- Items from a data source -
++++++
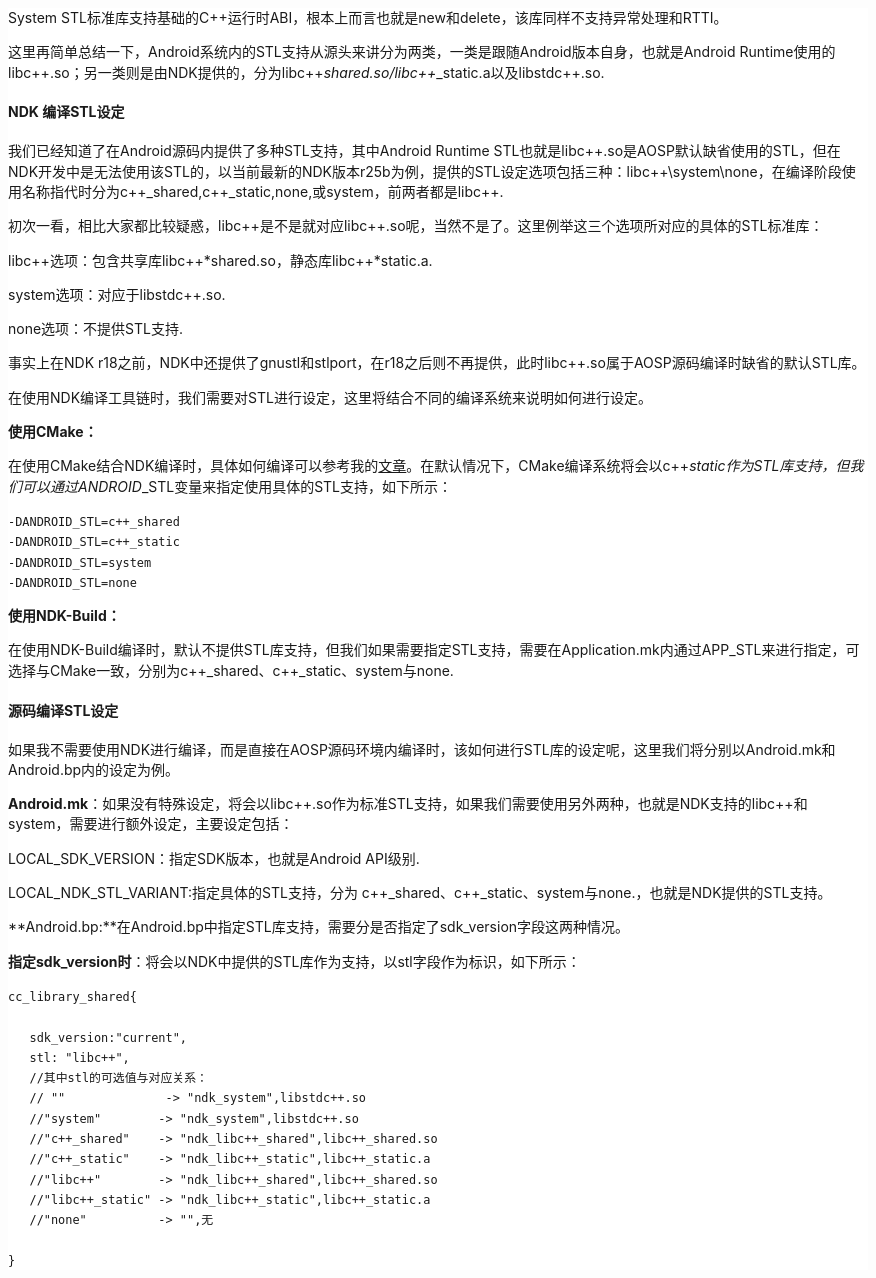 System STL标准库支持基础的C++运行时ABI，根本上而言也就是new和delete，该库同样不支持异常处理和RTTI。

这里再简单总结一下，Android系统内的STL支持从源头来讲分为两类，一类是跟随Android版本自身，也就是Android Runtime使用的libc++.so；另一类则是由NDK提供的，分为libc++*shared.so/libc++*_static.a以及libstdc++.so.

#### NDK 编译STL设定

我们已经知道了在Android源码内提供了多种STL支持，其中Android Runtime STL也就是libc++.so是AOSP默认缺省使用的STL，但在NDK开发中是无法使用该STL的，以当前最新的NDK版本r25b为例，提供的STL设定选项包括三种：libc++\system\none，在编译阶段使用名称指代时分为c++_shared,c++_static,none,或system，前两者都是libc++.

初次一看，相比大家都比较疑惑，libc++是不是就对应libc++.so呢，当然不是了。这里例举这三个选项所对应的具体的STL标准库：

libc++选项：包含共享库libc++*shared.so，静态库libc++*static.a.

system选项：对应于libstdc++.so.

none选项：不提供STL支持.

事实上在NDK r18之前，NDK中还提供了gnustl和stlport，在r18之后则不再提供，此时libc++.so属于AOSP源码编译时缺省的默认STL库。

在使用NDK编译工具链时，我们需要对STL进行设定，这里将结合不同的编译系统来说明如何进行设定。

**使用CMake：**

在使用CMake结合NDK编译时，具体如何编译可以参考我的[文章](https://coderfan.net/en/third-party-open-source-library-migrating-to-android.html/)。在默认情况下，CMake编译系统将会以c++*static作为STL库支持，但我们可以通过ANDROID*_STL变量来指定使用具体的STL支持，如下所示：

```
-DANDROID_STL=c++_shared 
-DANDROID_STL=c++_static
-DANDROID_STL=system
-DANDROID_STL=none
```

**使用NDK-Build：**

在使用NDK-Build编译时，默认不提供STL库支持，但我们如果需要指定STL支持，需要在Application.mk内通过APP_STL来进行指定，可选择与CMake一致，分别为c++_shared、c++_static、system与none.

#### 源码编译STL设定

如果我不需要使用NDK进行编译，而是直接在AOSP源码环境内编译时，该如何进行STL库的设定呢，这里我们将分别以Android.mk和Android.bp内的设定为例。

**Android.mk**：如果没有特殊设定，将会以libc++.so作为标准STL支持，如果我们需要使用另外两种，也就是NDK支持的libc++和system，需要进行额外设定，主要设定包括：

LOCAL_SDK_VERSION：指定SDK版本，也就是Android API级别.

LOCAL_NDK_STL_VARIANT:指定具体的STL支持，分为 c++_shared、c++_static、system与none.，也就是NDK提供的STL支持。

**Android.bp:**在Android.bp中指定STL库支持，需要分是否指定了sdk_version字段这两种情况。

**指定sdk_version时**：将会以NDK中提供的STL库作为支持，以stl字段作为标识，如下所示：

```
cc_library_shared{

   sdk_version:"current",
   stl: "libc++",
   //其中stl的可选值与对应关系：
   // ""              -> "ndk_system",libstdc++.so
   //"system"        -> "ndk_system",libstdc++.so
   //"c++_shared"    -> "ndk_libc++_shared",libc++_shared.so
   //"c++_static"    -> "ndk_libc++_static",libc++_static.a
   //"libc++"        -> "ndk_libc++_shared",libc++_shared.so
   //"libc++_static" -> "ndk_libc++_static",libc++_static.a
   //"none"          -> "",无

}
```
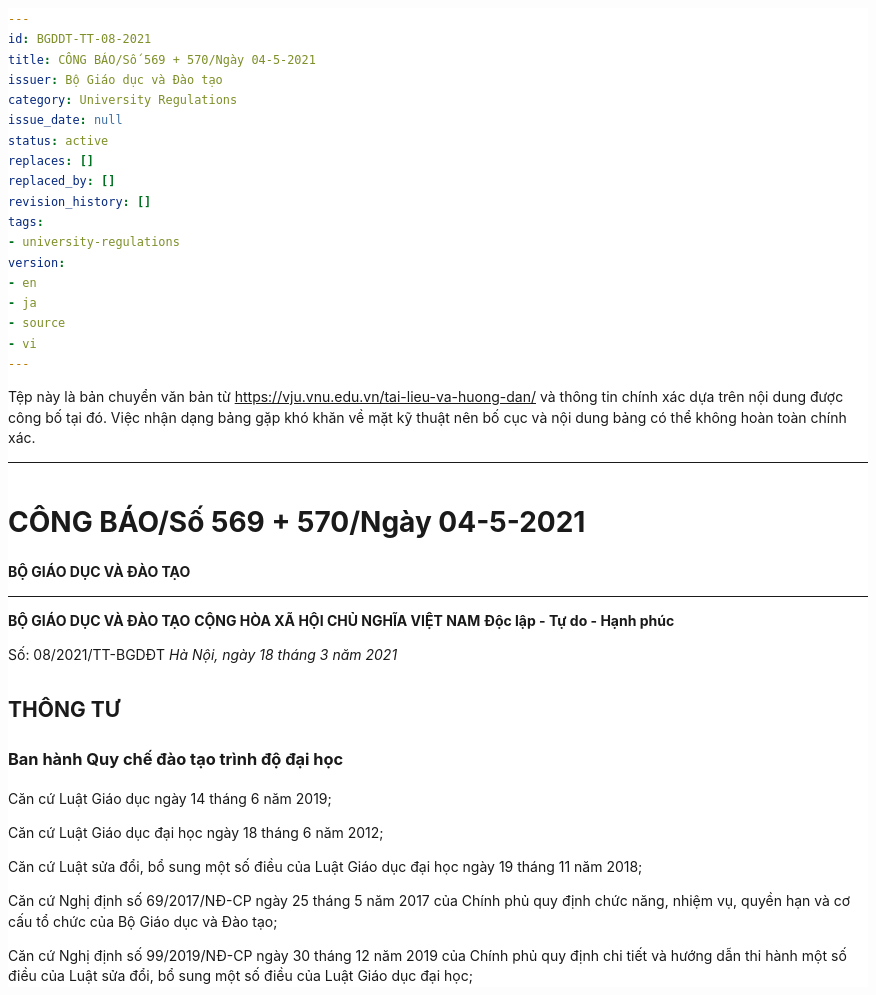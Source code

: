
 ```yaml
---
id: BGDDT-TT-08-2021
title: CÔNG BÁO/Số 569 + 570/Ngày 04-5-2021
issuer: Bộ Giáo dục và Đào tạo
category: University Regulations
issue_date: null
status: active
replaces: []
replaced_by: []
revision_history: []
tags:
- university-regulations
version:
- en
- ja
- source
- vi
---
```

Tệp này là bản chuyển văn bản từ https://vju.vnu.edu.vn/tai-lieu-va-huong-dan/ và thông tin chính xác dựa trên nội dung được công bố tại đó.
Việc nhận dạng bảng gặp khó khăn về mặt kỹ thuật nên bố cục và nội dung bảng có thể không hoàn toàn chính xác.

---

# CÔNG BÁO/Số 569 + 570/Ngày 04-5-2021

**BỘ GIÁO DỤC VÀ ĐÀO TẠO**

---

**BỘ GIÁO DỤC VÀ ĐÀO TẠO**
**CỘNG HÒA XÃ HỘI CHỦ NGHĨA VIỆT NAM**
**Độc lập - Tự do - Hạnh phúc**

Số: 08/2021/TT-BGDĐT
*Hà Nội, ngày 18 tháng 3 năm 2021*

## THÔNG TƯ
### Ban hành Quy chế đào tạo trình độ đại học

Căn cứ Luật Giáo dục ngày 14 tháng 6 năm 2019;

Căn cứ Luật Giáo dục đại học ngày 18 tháng 6 năm 2012;

Căn cứ Luật sửa đổi, bổ sung một số điều của Luật Giáo dục đại học ngày 19 tháng 11 năm 2018;

Căn cứ Nghị định số 69/2017/NĐ-CP ngày 25 tháng 5 năm 2017 của Chính phủ quy định chức năng, nhiệm vụ, quyền hạn và cơ cấu tổ chức của Bộ Giáo dục và Đào tạo;

Căn cứ Nghị định số 99/2019/NĐ-CP ngày 30 tháng 12 năm 2019 của Chính phủ quy định chi tiết và hướng dẫn thi hành một số điều của Luật sửa đổi, bổ sung một số điều của Luật Giáo dục đại học;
++++++
- TASK INSTRUCTIONS -
Restate the data word for word without pictures.

- RESPONSE TO THIS TASK -
 System STL标准库支持基础的C++运行时ABI，根本上而言也就是new和delete，该库同样不支持异常处理和RTTI。

这里再简单总结一下，Android系统内的STL支持从源头来讲分为两类，一类是跟随Android版本自身，也就是Android Runtime使用的libc++.so；另一类则是由NDK提供的，分为libc++*shared.so/libc++*_static.a以及libstdc++.so.

#### NDK 编译STL设定

我们已经知道了在Android源码内提供了多种STL支持，其中Android Runtime STL也就是libc++.so是AOSP默认缺省使用的STL，但在NDK开发中是无法使用该STL的，以当前最新的NDK版本r25b为例，提供的STL设定选项包括三种：libc++\system\none，在编译阶段使用名称指代时分为c++_shared,c++_static,none,或system，前两者都是libc++.

初次一看，相比大家都比较疑惑，libc++是不是就对应libc++.so呢，当然不是了。这里例举这三个选项所对应的具体的STL标准库：

libc++选项：包含共享库libc++*shared.so，静态库libc++*static.a.

system选项：对应于libstdc++.so.

none选项：不提供STL支持.

事实上在NDK r18之前，NDK中还提供了gnustl和stlport，在r18之后则不再提供，此时libc++.so属于AOSP源码编译时缺省的默认STL库。

在使用NDK编译工具链时，我们需要对STL进行设定，这里将结合不同的编译系统来说明如何进行设定。

**使用CMake：**

在使用CMake结合NDK编译时，具体如何编译可以参考我的[文章](https://coderfan.net/en/third-party-open-source-library-migrating-to-android.html/)。在默认情况下，CMake编译系统将会以c++*static作为STL库支持，但我们可以通过ANDROID*_STL变量来指定使用具体的STL支持，如下所示：

```
-DANDROID_STL=c++_shared 
-DANDROID_STL=c++_static
-DANDROID_STL=system
-DANDROID_STL=none
```

**使用NDK-Build：**

在使用NDK-Build编译时，默认不提供STL库支持，但我们如果需要指定STL支持，需要在Application.mk内通过APP_STL来进行指定，可选择与CMake一致，分别为c++_shared、c++_static、system与none.

#### 源码编译STL设定

如果我不需要使用NDK进行编译，而是直接在AOSP源码环境内编译时，该如何进行STL库的设定呢，这里我们将分别以Android.mk和Android.bp内的设定为例。

**Android.mk**：如果没有特殊设定，将会以libc++.so作为标准STL支持，如果我们需要使用另外两种，也就是NDK支持的libc++和system，需要进行额外设定，主要设定包括：

LOCAL_SDK_VERSION：指定SDK版本，也就是Android API级别.

LOCAL_NDK_STL_VARIANT:指定具体的STL支持，分为 c++_shared、c++_static、system与none.，也就是NDK提供的STL支持。

**Android.bp:**在Android.bp中指定STL库支持，需要分是否指定了sdk_version字段这两种情况。

**指定sdk_version时**：将会以NDK中提供的STL库作为支持，以stl字段作为标识，如下所示：

```
cc_library_shared{

   sdk_version:"current",
   stl: "libc++",
   //其中stl的可选值与对应关系：
   // ""              -> "ndk_system",libstdc++.so
   //"system"        -> "ndk_system",libstdc++.so
   //"c++_shared"    -> "ndk_libc++_shared",libc++_shared.so
   //"c++_static"    -> "ndk_libc++_static",libc++_static.a
   //"libc++"        -> "ndk_libc++_shared",libc++_shared.so
   //"libc++_static" -> "ndk_libc++_static",libc++_static.a
   //"none"          -> "",无

}
```
Source code

:
 ```yaml
---
id: BGDDT-TT-08-2021
title: CÔNG BÁO/Số 569 + 570/Ngày 04-5-2021
issuer: Bộ Giáo dục và Đào tạo
category: University Regulations
issue_date: null
status: active
replaces: []
replaced_by: []
revision_history: []
tags:
- university-regulations
version:
- en
- ja
- source
- vi
---
```

Tệp này là bản chuyển văn bản từ https://vju.vnu.edu.vn/tai-lieu-va-huong-dan/ và thông tin chính xác dựa trên nội dung được công bố tại đó.
Việc nhận dạng bảng gặp khó khăn về mặt kỹ thuật nên bố cục và nội dung bảng có thể không hoàn toàn chính xác.

---

# CÔNG BÁO/Số 569 + 570/Ngày 04-5-2021

**BỘ GIÁO DỤC VÀ ĐÀO TẠO**

---

**BỘ GIÁO DỤC VÀ ĐÀO TẠO**
**CỘNG HÒA XÃ HỘI CHỦ NGHĨA VIỆT NAM**
**Độc lập - Tự do - Hạnh phúc**

Số: 08/2021/TT-BGDĐT
*Hà Nội, ngày 18 tháng 3 năm 2021*

## THÔNG TƯ
### Ban hành Quy chế đào tạo trình độ đại học

Căn cứ Luật Giáo dục ngày 14 tháng 6 năm 2019;

Căn cứ Luật Giáo dục đại học ngày 18 tháng 6 năm 2012;

Căn cứ Luật sửa đổi, bổ sung một số điều của Luật Giáo dục đại học ngày 19 tháng 11 năm 2018;

Căn cứ Nghị định số 69/2017/NĐ-CP ngày 25 tháng 5 năm 2017 của Chính phủ quy định chức năng, nhiệm vụ, quyền hạn và cơ cấu tổ chức của Bộ Giáo dục và Đào tạo;

Căn cứ Nghị định số 99/2019/NĐ-CP ngày 30 tháng 12 năm 2019 của Chính phủ quy định chi tiết và hướng dẫn thi hành một số điều của Luật sửa đổi, bổ sung một số điều của Luật Giáo dục đại học;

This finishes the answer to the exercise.